Less than 48 hours after police took the unusual step of offering a reward for information leading to the arrest of a suspect identified in the homicide of a gas station attendant three years ago, an arrest has been made.
Max Edwin Tutiven, 42, who was on the run since September 2012 after allegedly running over Jayesh Prajapati, 44, at a Shell gas station at the corner of Marlee and Roselawn Aves., was arrested around 9.30 am. this morning by Montreal Police.
Homicide Detective Sergeant Stacy Galant said a tip from a Montreal resident led to the arrest.
“The accused was arrested without incident at a residence,” said Gallant. “He identified himself to authorities and was taken into custody. It was as a result of the media conference we had encouraging members to come forward and assist in the investigation that an arrest was made.”
Gallant said Tutiven will be brought to Toronto to face a second-degree murder and other outstanding charges.
“We are going to get him and he will be back here by tomorrow night,” Gallant added.
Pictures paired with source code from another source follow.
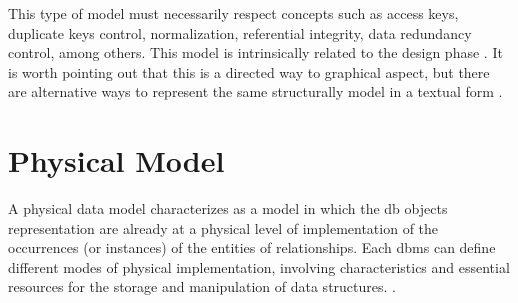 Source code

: This type of model must necessarily respect concepts such as access keys, duplicate keys control, normalization, referential integrity, data redundancy control, among others.
This model is intrinsically related to the design phase \cite{Cougo:2013}.
It is worth pointing out that this is a directed way to graphical aspect, but there are alternative ways to represent the same structurally model in a textual form \cite{Martelli:2018}.

\section{Physical Model}
\label{sec_back:physicalModel}

A physical data model characterizes as a model in which the \ac{db} objects representation are already at a physical level of implementation of the occurrences (or instances) of the entities of relationships.
Each \ac{dbms} can define different modes of physical implementation, involving characteristics and essential resources for the storage and manipulation of data structures. \cite{Cougo:2013}.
Prajapati, a husband and father, was killed while trying to stop a man attempting to drive away without paying his $112 bill after filling up his Isuzu Rodeo SUV and a gas can.
At a news conference at police headquarters on September 15, Detective Sergeant Stacy Gallant explained why Chief Mark Saunders has authorized a reward of up to $25,000 for information leading to Tutiven’s arrest.
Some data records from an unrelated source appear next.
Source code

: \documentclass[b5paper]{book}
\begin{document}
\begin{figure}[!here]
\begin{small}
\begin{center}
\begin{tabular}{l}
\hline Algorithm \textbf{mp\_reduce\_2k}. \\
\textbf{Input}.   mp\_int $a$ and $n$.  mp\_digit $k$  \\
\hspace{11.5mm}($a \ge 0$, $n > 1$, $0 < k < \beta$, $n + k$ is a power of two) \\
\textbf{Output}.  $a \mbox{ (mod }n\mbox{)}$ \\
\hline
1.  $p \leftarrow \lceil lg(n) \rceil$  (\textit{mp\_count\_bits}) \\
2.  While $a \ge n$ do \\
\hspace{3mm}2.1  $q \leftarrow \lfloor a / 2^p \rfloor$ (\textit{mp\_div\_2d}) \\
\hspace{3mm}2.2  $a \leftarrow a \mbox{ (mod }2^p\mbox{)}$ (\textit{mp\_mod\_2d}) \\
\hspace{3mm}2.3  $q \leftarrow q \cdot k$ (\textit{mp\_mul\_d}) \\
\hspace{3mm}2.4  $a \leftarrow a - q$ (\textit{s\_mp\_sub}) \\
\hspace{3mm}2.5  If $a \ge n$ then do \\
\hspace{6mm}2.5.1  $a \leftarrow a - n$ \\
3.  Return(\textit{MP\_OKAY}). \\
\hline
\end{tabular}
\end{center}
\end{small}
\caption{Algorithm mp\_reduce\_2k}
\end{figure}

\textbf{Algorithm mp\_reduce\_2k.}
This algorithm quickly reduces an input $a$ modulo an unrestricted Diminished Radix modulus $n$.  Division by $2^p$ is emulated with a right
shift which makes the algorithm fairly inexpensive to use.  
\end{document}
“In this particular case, the murder has been solved as we know who is responsible,” alleged Gallant at the Sept. 15 conference. “The offender has not been taken into custody yet. We have done extensive investigations trying to get Mr. Tutiven in custody and unfortunately we have been unsuccessful. This is not the typical reward we normally ask for to get people to court to testify in relation to evidence. This is simply to find this person, get him into custody and bring him before the court.”
Gallant hoped the reward would prompt someone to come forward with the information police need to capture Tutiven who also has outstanding warrants for his arrest in Toronto and Quebec.
“The information has to lead directly to the arrest of the individual,” he said. “We know there are a number of people out there who know where this person is. Anyone identified as assisting him in evading arrest will also be prosecuted to the fullest extent of the law.”
Gallant said it is a rare opportunity for someone to turn one phone call to police into $25,000.
Homicide investigators had believed the accused is still in Canada, possibly in Western Canada or more likely in Montreal or Quebec. He also has family ties to Ecuador.
Tutiven’s family turned down investigators request to attend the press conference to encourage him to surrender. They, however, conveyed a message to him through his brother that Gallant read.
“Max, your mother is very, very sick and she wants to be able to see you before it’s too late,” the message read. “Turn yourself in so you could be in contact with your mother and see her. She is upset and crying about this every day. Your family wants this to end.”
The holder of a master’s degree in chemistry, Prajapati along with his wife Vaishali and son Rishabh migrated from India in 2006 in search of a better life. Unable to find a job in his field, he worked full-time at the gas station to provide for his family.
Still emotionally shaken by the tragedy, the widow says she needs justice.
“I miss my husband and my son also misses him and I need justice,” she said with tears streaming down her face. “Anybody who knows where he is, please help us…This is affecting my son’s studies. Two years ago, he did counselling and, after that, he was a little bit OK. He misses his dad every day.”
Gallant urged social media users to share the information about the reward using #TurnMaxIn.
Gallant said homicide investigators are renewing efforts to locate outstanding suspects with arrest warrants for homicides.
“These are solved cases where the offender has been able to avoid arrest for far too long,” he said. “We will be seeking the assistance of the community to help us in locating these individuals who are wanted for serious crimes in relation to homicides in the City of Toronto.”